Efficient production of functional mRNA mediated by RNA polymerase I in Trypanosoma brucei

Abstract

THE unicellular eukaryote Trypanosoma brucei evades the immune defence of its mammalian host by antigenic variation1. The genes for variant-specific surface glycoproteins (VSGs) are expressed within large multicistronic transcription units2. Mature messenger RNAs are produced by trans-splicing and polyadenylation3–5. A remarkable feature of the transcription of VSG genes is its insensitivity to the RNA polymerase II inhibitor α-amanitin6. This has led to the speculation that RNA polymerase I, normally only involved in the transcription of ribosomal RNA genes, also mediates expression of these surface antigen genes.
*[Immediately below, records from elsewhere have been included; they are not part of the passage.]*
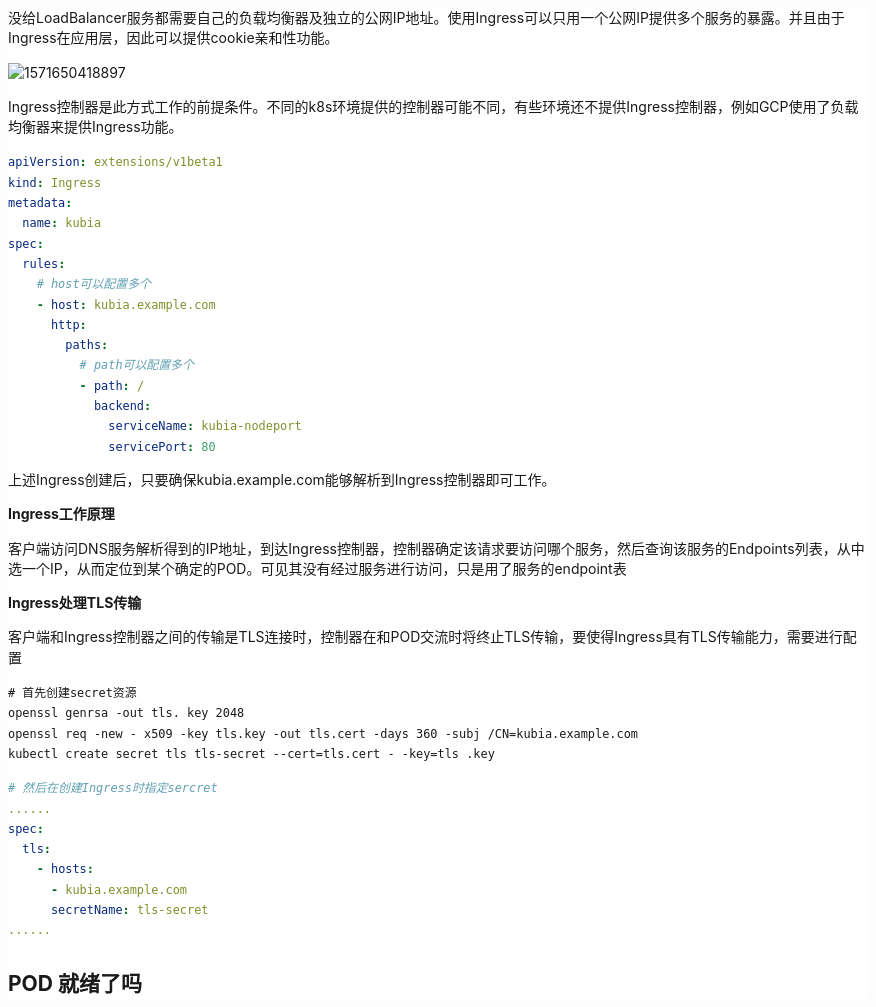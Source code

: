 没给LoadBalancer服务都需要自己的负载均衡器及独立的公网IP地址。使用Ingress可以只用一个公网IP提供多个服务的暴露。并且由于Ingress在应用层，因此可以提供cookie亲和性功能。

![1571650418897](1571650418897.png)

Ingress控制器是此方式工作的前提条件。不同的k8s环境提供的控制器可能不同，有些环境还不提供Ingress控制器，例如GCP使用了负载均衡器来提供Ingress功能。

```yaml
apiVersion: extensions/v1beta1
kind: Ingress
metadata:
  name: kubia
spec:
  rules:
    # host可以配置多个
    - host: kubia.example.com
      http: 
        paths:
          # path可以配置多个
          - path: /
            backend:
              serviceName: kubia-nodeport
              servicePort: 80
```

上述Ingress创建后，只要确保kubia.example.com能够解析到Ingress控制器即可工作。

**Ingress工作原理**

客户端访问DNS服务解析得到的IP地址，到达Ingress控制器，控制器确定该请求要访问哪个服务，然后查询该服务的Endpoints列表，从中选一个IP，从而定位到某个确定的POD。可见其没有经过服务进行访问，只是用了服务的endpoint表

**Ingress处理TLS传输**

客户端和Ingress控制器之间的传输是TLS连接时，控制器在和POD交流时将终止TLS传输，要使得Ingress具有TLS传输能力，需要进行配置

```shell
# 首先创建secret资源
openssl genrsa -out tls. key 2048 
openssl req -new - x509 -key tls.key -out tls.cert -days 360 -subj /CN=kubia.example.com
kubectl create secret tls tls-secret --cert=tls.cert - -key=tls .key 
```

```yaml
# 然后在创建Ingress时指定sercret
......
spec:
  tls:
    - hosts:
      - kubia.example.com
      secretName: tls-secret
......
```

## POD 就绪了吗
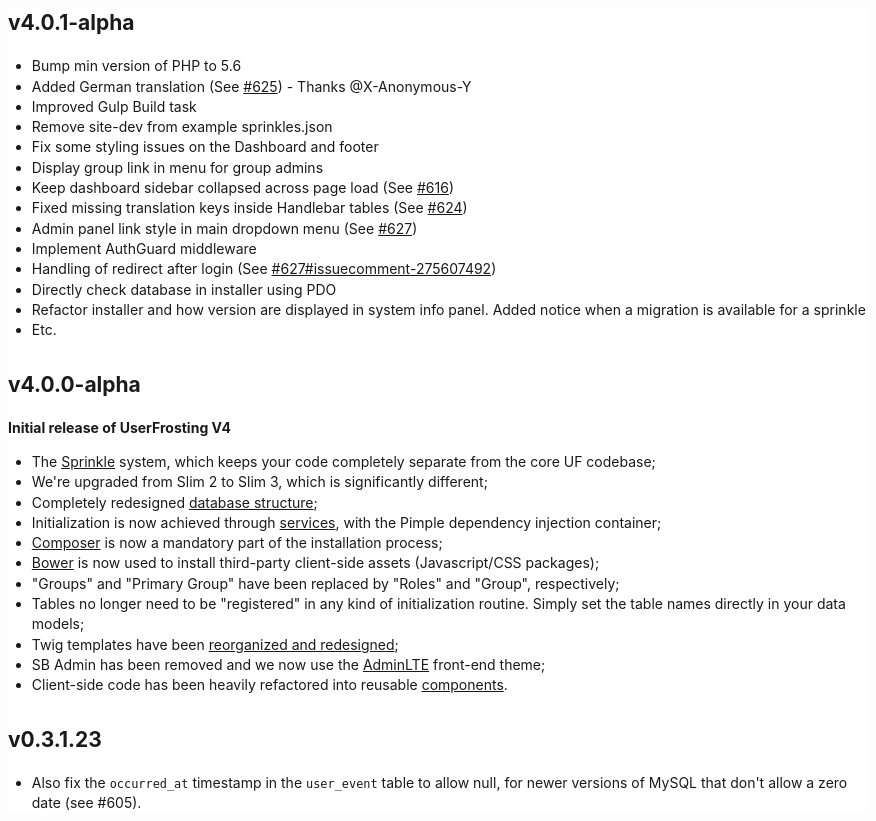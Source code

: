## v4.0.1-alpha
- Bump min version of PHP to 5.6
- Added German translation (See [#625](https://github.com/userfrosting/UserFrosting/issues/625)) - Thanks @X-Anonymous-Y
- Improved Gulp Build task
- Remove site-dev from example sprinkles.json
- Fix some styling issues on the Dashboard and footer
- Display group link in menu for group admins
- Keep dashboard sidebar collapsed across page load (See [#616](https://github.com/userfrosting/UserFrosting/issues/616))
- Fixed missing translation keys inside Handlebar tables (See [#624](https://github.com/userfrosting/UserFrosting/issues/624))
- Admin panel link style in main dropdown menu (See [#627](https://github.com/userfrosting/UserFrosting/issues/627))
- Implement AuthGuard middleware
- Handling of redirect after login (See [#627#issuecomment-275607492](https://github.com/userfrosting/UserFrosting/issues/627#issuecomment-275607492))
- Directly check database in installer using PDO
- Refactor installer and how version are displayed in system info panel. Added notice when a migration is available for a sprinkle
- Etc.

## v4.0.0-alpha

**Initial release of UserFrosting V4**

- The [Sprinkle](https://learn.userfrosting.com/sprinkles) system, which keeps your code completely separate from the core UF codebase;
- We're upgraded from Slim 2 to Slim 3, which is significantly different;
- Completely redesigned [database structure](https://learn.userfrosting.com/database/default-tables);
- Initialization is now achieved through [services](https://learn.userfrosting.com/services), with the Pimple dependency injection container;
- [Composer](https://learn.userfrosting.com/installation/requirements/essential-tools-for-php#composer) is now a mandatory part of the installation process;
- [Bower](https://learn.userfrosting.com/sprinkles/contents#-bower-json) is now used to install third-party client-side assets (Javascript/CSS packages);
- "Groups" and "Primary Group" have been replaced by "Roles" and "Group", respectively;
- Tables no longer need to be "registered" in any kind of initialization routine.  Simply set the table names directly in your data models;
- Twig templates have been [reorganized and redesigned](https://learn.userfrosting.com/templating-with-twig/sprinkle-templates);
- SB Admin has been removed and we now use the [AdminLTE](https://adminlte.io/) front-end theme;
- Client-side code has been heavily refactored into reusable [components](https://learn.userfrosting.com/client-side-code/components).

## v0.3.1.23
- Also fix the `occurred_at` timestamp in the `user_event` table to allow null, for newer versions of MySQL that don't allow a zero date (see #605).
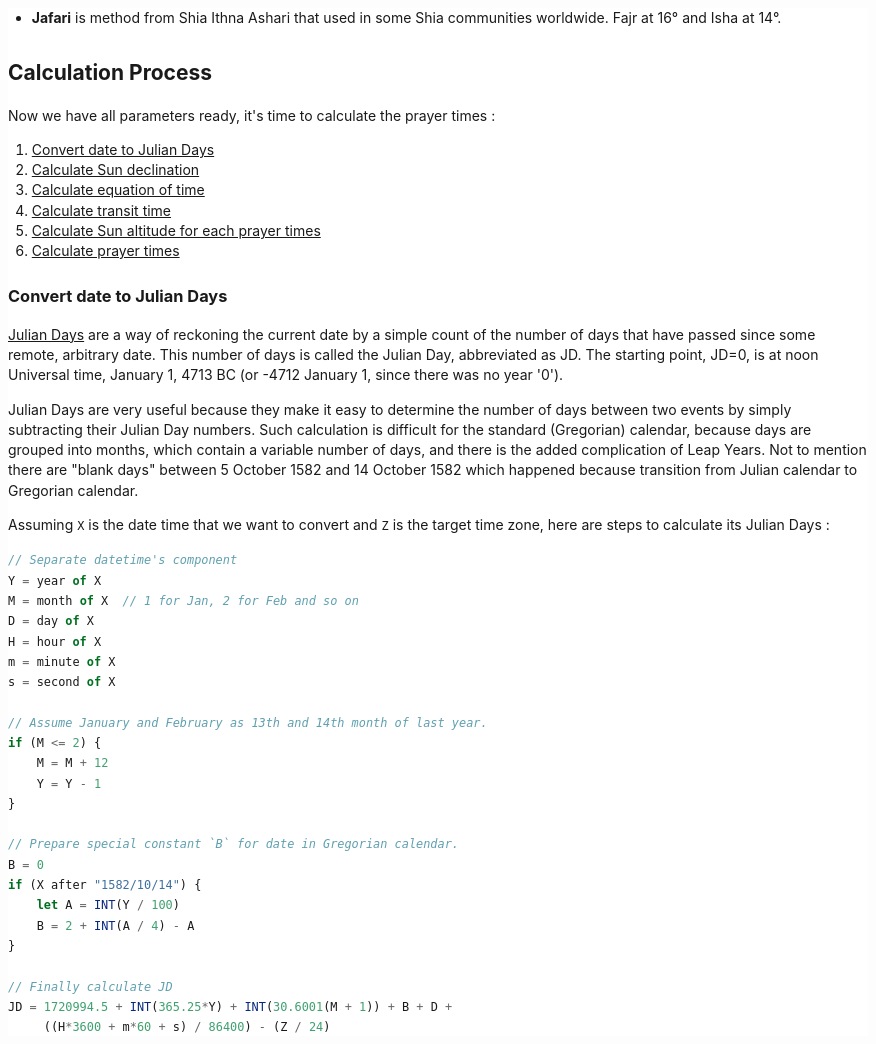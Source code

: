 - **Jafari** is method from Shia Ithna Ashari that used in some Shia communities worldwide. Fajr at 16° and Isha at 14°.

## Calculation Process

Now we have all parameters ready, it's time to calculate the prayer times :

1. [Convert date to Julian Days](#convert-date-to-julian-days)
2. [Calculate Sun declination](#calculate-sun-declination)
3. [Calculate equation of time](#calculate-equation-of-time)
4. [Calculate transit time](#calculate-transit-time)
5. [Calculate Sun altitude for each prayer times](#calculate-sun-altitude-for-each-prayer-times)
6. [Calculate prayer times](#calculate-prayer-times)

### Convert date to Julian Days

[Julian Days][6] are a way of reckoning the current date by a simple count of the number of days that have passed since some remote, arbitrary date. This number of days is called the Julian Day, abbreviated as JD. The starting point, JD=0, is at noon Universal time, January 1, 4713 BC (or -4712 January 1, since there was no year '0').

Julian Days are very useful because they make it easy to determine the number of days between two events by simply subtracting their Julian Day numbers. Such calculation is difficult for the standard (Gregorian) calendar, because days are grouped into months, which contain a variable number of days, and there is the added complication of Leap Years. Not to mention there are "blank days" between 5 October 1582 and 14 October 1582 which happened because transition from Julian calendar to Gregorian calendar.

Assuming `X` is the date time that we want to convert and `Z` is the target time zone, here are steps to calculate its Julian Days :

```js
// Separate datetime's component
Y = year of X
M = month of X	// 1 for Jan, 2 for Feb and so on
D = day of X
H = hour of X
m = minute of X
s = second of X

// Assume January and February as 13th and 14th month of last year.
if (M <= 2) {
	M = M + 12
	Y = Y - 1
}

// Prepare special constant `B` for date in Gregorian calendar.
B = 0
if (X after "1582/10/14") {
	let A = INT(Y / 100)
	B = 2 + INT(A / 4) - A
}

// Finally calculate JD
JD = 1720994.5 + INT(365.25*Y) + INT(30.6001(M + 1)) + B + D +
	 ((H*3600 + m*60 + s) / 86400) - (Z / 24)
```


[1]: https://simpan.ugm.ac.id/s/GcxKuyZWn8Rshnn
[2]: https://rintoanugraha.staff.ugm.ac.id/
[3]: http://www.prayerminder.com/faq.php#Fiqh
[4]: https://www.timeanddate.com/astronomy/astronomical-twilight.html
[5]: http://www.islamicfinder.us/index.php/api/index
[6]: https://docs.kde.org/trunk5/en/extragear-edu/kstars/ai-julianday.html
[7]: https://sunnah.com/muslim/6/357
[8]: https://en.wikipedia.org/wiki/Hour_angle
[9]: http://www.icoproject.org/accut.html?l=en
[10]: https://goo.gl/maps/gWirQYDmRmUnxNTU7
[11]: https://github.com/RadhiFadlillah/go-prayer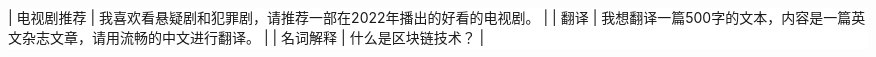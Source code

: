 | 电视剧推荐                              | 我喜欢看悬疑剧和犯罪剧，请推荐一部在2022年播出的好看的电视剧。                                                                                                                                                                                                                                                                                                                                                                                                                                                                                                                                                                                                                                                                                                                                                                                                                                                                                                                          |
| 翻译                                  | 我想翻译一篇500字的文本，内容是一篇英文杂志文章，请用流畅的中文进行翻译。                                                                                                                                                                                                                                                                                                                                                                                                                                                                                                                                                                                                                                                                                                                                                                                                                                                                                                                     |
| 名词解释                               | 什么是区块链技术？                                                                                                                                                                                                                                                                                                                                                                                                                                                                                                                                                                                                                                                                                                                                                                                                                                                                                                                                                                              |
In higher eukaryotes, however, transcripts produced by RNA polymerase I were found to be poor substrates for processing into mature mRNAs7–. In contrast, we show here that the RNA polymerase I of T. brucei can mediate the efficient production of functional mRNA for neomycin phosphotransferase. This exceptional ability may be related to the unusual way in which pre-mRNAs are capped in trypanosomes. In most eukaryotes, mRNAs are modified at their 5′end by a capping activity associated with RNA polymerase II10; in trypanosomes, mRNAs acquire their 5′-cap from capped mini-exon donor RNA by trans-splicing3–, a process that could be independent of the RNA polymerase producing the pre-mRNA.